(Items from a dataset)
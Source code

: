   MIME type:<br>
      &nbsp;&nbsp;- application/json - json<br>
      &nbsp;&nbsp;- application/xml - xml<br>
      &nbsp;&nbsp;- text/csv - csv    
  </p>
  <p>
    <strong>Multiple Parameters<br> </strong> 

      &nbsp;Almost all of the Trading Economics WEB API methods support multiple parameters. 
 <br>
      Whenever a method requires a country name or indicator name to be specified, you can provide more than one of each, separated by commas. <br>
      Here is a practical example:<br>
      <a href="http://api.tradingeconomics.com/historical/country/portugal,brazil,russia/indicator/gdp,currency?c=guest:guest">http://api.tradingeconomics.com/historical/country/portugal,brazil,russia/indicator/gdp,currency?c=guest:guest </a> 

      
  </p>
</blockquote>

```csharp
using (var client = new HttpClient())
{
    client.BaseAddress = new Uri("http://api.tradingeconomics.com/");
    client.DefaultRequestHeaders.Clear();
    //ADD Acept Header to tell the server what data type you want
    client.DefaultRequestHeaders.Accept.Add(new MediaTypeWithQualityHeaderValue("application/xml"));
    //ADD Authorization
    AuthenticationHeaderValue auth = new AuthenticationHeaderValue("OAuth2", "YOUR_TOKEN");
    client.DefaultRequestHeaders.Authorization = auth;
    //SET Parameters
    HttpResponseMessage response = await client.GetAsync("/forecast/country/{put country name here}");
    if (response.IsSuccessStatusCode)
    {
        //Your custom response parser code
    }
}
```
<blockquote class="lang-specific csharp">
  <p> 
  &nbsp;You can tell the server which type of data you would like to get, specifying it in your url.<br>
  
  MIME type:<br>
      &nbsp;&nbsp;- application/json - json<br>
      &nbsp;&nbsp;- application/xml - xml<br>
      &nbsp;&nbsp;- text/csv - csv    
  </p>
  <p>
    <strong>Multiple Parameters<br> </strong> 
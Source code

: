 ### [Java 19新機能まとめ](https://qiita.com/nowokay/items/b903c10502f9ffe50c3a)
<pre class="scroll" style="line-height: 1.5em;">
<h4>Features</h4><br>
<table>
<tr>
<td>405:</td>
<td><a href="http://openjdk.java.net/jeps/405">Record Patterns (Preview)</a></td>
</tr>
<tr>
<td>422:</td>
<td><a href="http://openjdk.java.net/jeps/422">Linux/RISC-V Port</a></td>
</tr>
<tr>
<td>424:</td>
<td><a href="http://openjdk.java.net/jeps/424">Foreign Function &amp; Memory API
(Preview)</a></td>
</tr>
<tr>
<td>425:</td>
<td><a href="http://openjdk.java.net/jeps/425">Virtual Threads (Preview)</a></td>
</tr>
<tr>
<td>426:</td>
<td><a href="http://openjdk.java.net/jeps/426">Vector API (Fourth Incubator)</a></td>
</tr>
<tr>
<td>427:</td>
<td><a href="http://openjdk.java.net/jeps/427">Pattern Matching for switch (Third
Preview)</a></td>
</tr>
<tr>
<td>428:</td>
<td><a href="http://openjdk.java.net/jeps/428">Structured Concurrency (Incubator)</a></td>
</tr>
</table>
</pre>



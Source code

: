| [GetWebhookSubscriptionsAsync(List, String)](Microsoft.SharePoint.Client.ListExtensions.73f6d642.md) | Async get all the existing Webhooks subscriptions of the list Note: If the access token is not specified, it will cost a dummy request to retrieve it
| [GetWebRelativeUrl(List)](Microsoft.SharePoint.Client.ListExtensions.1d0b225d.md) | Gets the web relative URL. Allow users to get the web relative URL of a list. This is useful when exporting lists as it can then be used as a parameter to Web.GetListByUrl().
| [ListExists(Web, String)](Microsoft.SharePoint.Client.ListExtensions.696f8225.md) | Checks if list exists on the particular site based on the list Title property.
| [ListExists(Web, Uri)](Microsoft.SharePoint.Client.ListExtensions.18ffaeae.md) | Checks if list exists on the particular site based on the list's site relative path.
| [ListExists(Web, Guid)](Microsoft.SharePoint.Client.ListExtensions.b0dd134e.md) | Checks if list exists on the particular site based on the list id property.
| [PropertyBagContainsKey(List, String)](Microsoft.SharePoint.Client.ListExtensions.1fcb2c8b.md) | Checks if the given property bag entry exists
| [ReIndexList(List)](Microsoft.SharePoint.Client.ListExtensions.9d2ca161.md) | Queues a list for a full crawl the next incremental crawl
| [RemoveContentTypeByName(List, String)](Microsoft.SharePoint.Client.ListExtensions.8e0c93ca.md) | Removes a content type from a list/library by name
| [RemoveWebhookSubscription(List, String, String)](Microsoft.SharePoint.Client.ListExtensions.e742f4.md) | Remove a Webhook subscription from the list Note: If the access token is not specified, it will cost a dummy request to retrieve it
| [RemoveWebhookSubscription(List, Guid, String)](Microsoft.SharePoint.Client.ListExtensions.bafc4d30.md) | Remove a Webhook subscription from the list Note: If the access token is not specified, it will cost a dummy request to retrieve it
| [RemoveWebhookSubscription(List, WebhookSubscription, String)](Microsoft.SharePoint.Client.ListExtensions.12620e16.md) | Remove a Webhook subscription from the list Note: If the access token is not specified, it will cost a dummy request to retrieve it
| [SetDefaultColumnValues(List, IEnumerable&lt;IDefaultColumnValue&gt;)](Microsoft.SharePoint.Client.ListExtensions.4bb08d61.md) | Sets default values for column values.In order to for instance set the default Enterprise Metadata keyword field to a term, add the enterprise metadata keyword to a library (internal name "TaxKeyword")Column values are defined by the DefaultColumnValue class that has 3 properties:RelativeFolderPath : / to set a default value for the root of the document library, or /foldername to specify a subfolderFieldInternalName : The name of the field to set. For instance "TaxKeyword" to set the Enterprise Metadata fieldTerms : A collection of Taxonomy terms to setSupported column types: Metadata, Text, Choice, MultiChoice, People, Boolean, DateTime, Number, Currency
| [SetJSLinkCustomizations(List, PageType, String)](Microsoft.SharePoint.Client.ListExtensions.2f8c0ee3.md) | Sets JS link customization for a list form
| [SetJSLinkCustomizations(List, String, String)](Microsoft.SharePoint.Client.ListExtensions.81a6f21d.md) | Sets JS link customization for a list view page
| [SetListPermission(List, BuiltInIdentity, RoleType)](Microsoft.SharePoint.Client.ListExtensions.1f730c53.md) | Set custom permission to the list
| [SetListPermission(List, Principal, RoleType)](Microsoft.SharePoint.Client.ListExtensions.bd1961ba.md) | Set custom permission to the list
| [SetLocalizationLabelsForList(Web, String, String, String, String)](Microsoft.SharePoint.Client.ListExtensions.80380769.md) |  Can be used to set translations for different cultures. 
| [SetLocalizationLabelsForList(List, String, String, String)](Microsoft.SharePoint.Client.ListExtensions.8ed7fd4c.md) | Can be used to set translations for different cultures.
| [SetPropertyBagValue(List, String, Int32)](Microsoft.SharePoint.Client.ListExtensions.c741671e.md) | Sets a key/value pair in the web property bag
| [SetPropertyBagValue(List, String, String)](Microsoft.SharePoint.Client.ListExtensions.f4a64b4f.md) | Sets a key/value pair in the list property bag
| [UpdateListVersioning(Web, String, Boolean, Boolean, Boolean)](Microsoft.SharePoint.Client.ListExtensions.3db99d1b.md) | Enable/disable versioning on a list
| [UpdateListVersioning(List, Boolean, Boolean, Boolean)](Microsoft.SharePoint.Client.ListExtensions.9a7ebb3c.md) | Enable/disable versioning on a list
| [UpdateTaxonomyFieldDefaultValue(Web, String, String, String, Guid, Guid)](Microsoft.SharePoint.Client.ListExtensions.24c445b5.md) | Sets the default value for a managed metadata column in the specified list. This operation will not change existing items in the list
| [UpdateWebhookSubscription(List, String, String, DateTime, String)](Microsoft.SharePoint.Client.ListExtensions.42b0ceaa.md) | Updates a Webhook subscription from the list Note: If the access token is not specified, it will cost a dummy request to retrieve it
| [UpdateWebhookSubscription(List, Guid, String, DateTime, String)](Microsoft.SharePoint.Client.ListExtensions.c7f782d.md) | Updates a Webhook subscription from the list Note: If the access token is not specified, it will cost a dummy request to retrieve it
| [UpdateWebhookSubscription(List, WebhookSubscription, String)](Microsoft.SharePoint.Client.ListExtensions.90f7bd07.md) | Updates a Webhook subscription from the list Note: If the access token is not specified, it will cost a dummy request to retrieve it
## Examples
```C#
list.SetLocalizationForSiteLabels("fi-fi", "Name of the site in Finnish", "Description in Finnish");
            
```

**EXERCISE:** Would you set down, word for word, the lines from the opening of the entries above through the line with "Here is a practical example:<br>", both included, and no others?

**ANSWER TO THE PROBLEM:**
Source code

:   MIME type:<br>
      &nbsp;&nbsp;- application/json - json<br>
      &nbsp;&nbsp;- application/xml - xml<br>
      &nbsp;&nbsp;- text/csv - csv    
  </p>
  <p>
    <strong>Multiple Parameters<br> </strong> 

      &nbsp;Almost all of the Trading Economics WEB API methods support multiple parameters. 
 <br>
      Whenever a method requires a country name or indicator name to be specified, you can provide more than one of each, separated by commas. <br>
      Here is a practical example:<br>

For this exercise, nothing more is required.